-
WITAJCIE
jestem dziś osobą optymistyczną, życzliwą światu i pomocną.
Podaję więc dla CARIAD najpierwszą wersję diety Mayo, którą zręcznie
przepisałam.Może i TESKA się zdecyduje.
Mam jeszcze jedną jej wersję odrobinkę różną, nieco łagodniejszą.
Sama przeżyłam jej pierwszy dzień, czuję się dobrze.Jakiś czas temu
(ok .3 tyg) nie udało mi się z nią zaprzyjaźnić, to była chyba kwestia
nastawienia.
Orbitrek zaliczony wg planu.Siostra odebrana.Wpadnę jeszcze później.
Ania
-
Dieta MAYO wzięta z gazety (nie pamiętam jakiej)

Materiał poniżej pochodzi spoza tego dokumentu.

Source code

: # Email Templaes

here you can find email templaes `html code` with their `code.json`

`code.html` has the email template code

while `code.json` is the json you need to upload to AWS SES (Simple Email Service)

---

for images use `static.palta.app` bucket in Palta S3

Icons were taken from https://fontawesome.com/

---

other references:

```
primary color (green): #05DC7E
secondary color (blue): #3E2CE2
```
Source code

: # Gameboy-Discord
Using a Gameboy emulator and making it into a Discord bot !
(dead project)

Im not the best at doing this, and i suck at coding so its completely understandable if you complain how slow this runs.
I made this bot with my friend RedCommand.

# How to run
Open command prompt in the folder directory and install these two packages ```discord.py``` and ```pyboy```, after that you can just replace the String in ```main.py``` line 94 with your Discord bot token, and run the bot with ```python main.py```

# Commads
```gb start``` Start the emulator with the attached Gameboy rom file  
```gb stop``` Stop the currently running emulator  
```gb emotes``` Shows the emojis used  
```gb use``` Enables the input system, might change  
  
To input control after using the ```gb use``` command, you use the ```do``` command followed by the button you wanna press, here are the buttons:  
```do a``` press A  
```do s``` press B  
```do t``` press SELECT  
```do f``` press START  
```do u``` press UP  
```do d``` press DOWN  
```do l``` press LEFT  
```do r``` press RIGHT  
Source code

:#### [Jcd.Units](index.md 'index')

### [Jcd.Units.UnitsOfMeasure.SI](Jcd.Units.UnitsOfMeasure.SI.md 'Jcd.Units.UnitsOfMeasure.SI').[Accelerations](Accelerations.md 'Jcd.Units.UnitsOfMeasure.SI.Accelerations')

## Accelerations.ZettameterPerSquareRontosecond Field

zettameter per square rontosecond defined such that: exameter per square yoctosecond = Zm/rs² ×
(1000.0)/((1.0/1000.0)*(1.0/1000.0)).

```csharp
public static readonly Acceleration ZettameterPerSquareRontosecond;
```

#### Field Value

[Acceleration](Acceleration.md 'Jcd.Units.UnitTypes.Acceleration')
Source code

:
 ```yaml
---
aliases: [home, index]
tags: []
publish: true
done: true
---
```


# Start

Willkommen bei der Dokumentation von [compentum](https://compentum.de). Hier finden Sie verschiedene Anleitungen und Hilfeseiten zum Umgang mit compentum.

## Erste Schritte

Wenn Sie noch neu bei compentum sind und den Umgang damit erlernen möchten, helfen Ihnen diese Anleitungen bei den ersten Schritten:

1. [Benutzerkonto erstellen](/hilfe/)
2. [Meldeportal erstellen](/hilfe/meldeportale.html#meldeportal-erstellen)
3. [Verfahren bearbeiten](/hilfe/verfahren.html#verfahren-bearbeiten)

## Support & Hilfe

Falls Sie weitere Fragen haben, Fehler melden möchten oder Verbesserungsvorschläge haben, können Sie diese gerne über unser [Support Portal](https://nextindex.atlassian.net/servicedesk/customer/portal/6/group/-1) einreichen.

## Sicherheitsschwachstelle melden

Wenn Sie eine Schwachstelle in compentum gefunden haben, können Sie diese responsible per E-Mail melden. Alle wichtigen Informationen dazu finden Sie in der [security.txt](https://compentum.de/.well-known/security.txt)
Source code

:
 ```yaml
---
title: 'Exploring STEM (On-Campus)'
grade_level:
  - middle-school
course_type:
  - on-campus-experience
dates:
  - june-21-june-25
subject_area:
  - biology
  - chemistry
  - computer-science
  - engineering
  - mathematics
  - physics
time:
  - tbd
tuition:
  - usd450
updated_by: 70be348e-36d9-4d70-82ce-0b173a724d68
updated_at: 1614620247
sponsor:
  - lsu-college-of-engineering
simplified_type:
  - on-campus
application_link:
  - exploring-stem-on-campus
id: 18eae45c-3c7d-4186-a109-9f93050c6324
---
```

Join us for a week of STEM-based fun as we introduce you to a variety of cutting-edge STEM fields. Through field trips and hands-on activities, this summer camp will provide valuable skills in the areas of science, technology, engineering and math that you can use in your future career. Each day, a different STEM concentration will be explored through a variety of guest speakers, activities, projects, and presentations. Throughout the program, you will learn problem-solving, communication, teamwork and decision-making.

Kuracja trwa 13 dni. Na każdy dzień trwania diety przeznaczony jest określony zestaw potraw. Należy go stosować bardzo dokładnie przestrzegając również kolejności potraw, gdyż tylko wtedy nastąpi zmiana przemiany materii. Po pierwszym tygodniu ubywa prawie cała waga, w drugim tylko po 10-15 dag dziennie, ale trzeba wytrzymać, bo drugi tydzień przełamuje metabolizm i utrwala ubytek wagi. Aby dieta odniosła oczekiwany skutek, należy poza tym spełnić trzy warunki:
1. Nie wolno w dczasie jej stosowania wypić ANI KROPLI alkoholu;
2. Użyć do potraw ANI SZCZYPTY soli, bądź cukru;
3. Nie wolno pić więcej niż do 1 litra płynów dziennie.
dzień 1.
Ś. Czarna kawa
O. 2 jajka na twardo
K. Duży kawał mięsa, sałata zakrapiana cytryną
dzień 2.
Ś. Czarna kawa, suchar
O. Duży kawał mięsa (może być stek smażony), sałata
K. Kawał szynki, jogurt lub kefir
dzień 3.
Ś. Czarna kawa, suchar
O. Seler obsmażony w oleju, pomidor, 1 mały owoc
K. 2 jajka na twardo, kawałek szynki, sałata
dzień 4.
Ś. Czarna kawa
O. Jajko na twardo, filiżanka surowej marchwi, kawałek twardego sera
K. Duża sałatka owocowa, jogurt
dzień 5.
Ś. Filiżanka tartej marchwi skropionej cytryną
O. Duża, ale chuda ryba, pomidor
K. Nie jemy...
dzień 6.
Ś. Czarna kawa, suchar
O. Duży kawał kurczaka, sałata
K. 2 jajka na twardo, filiżanka tartej marchwi
dzień 7.
Ś. Herbata (gorzka!)
O. Kawał mięsa, owoc
K. Jak bez diety (ale bez przesady...)
Od dnia 8. do 13. powtarzamy dietę od 1. dnia.
Uwagi:
- kawał mięsa - to mniej więcej 20-25 dag
- ryba - ok. 35 dag
- kawałek szynki - ok. 10 dag
-
Witaj Tujanko
:D
Zajrzałam do Ciebie, poczytałam sobie troszkę. Zachęcająco wygląda ta Twoja dieta. Mam wrażenie, że ciut przypomina kopenhaską?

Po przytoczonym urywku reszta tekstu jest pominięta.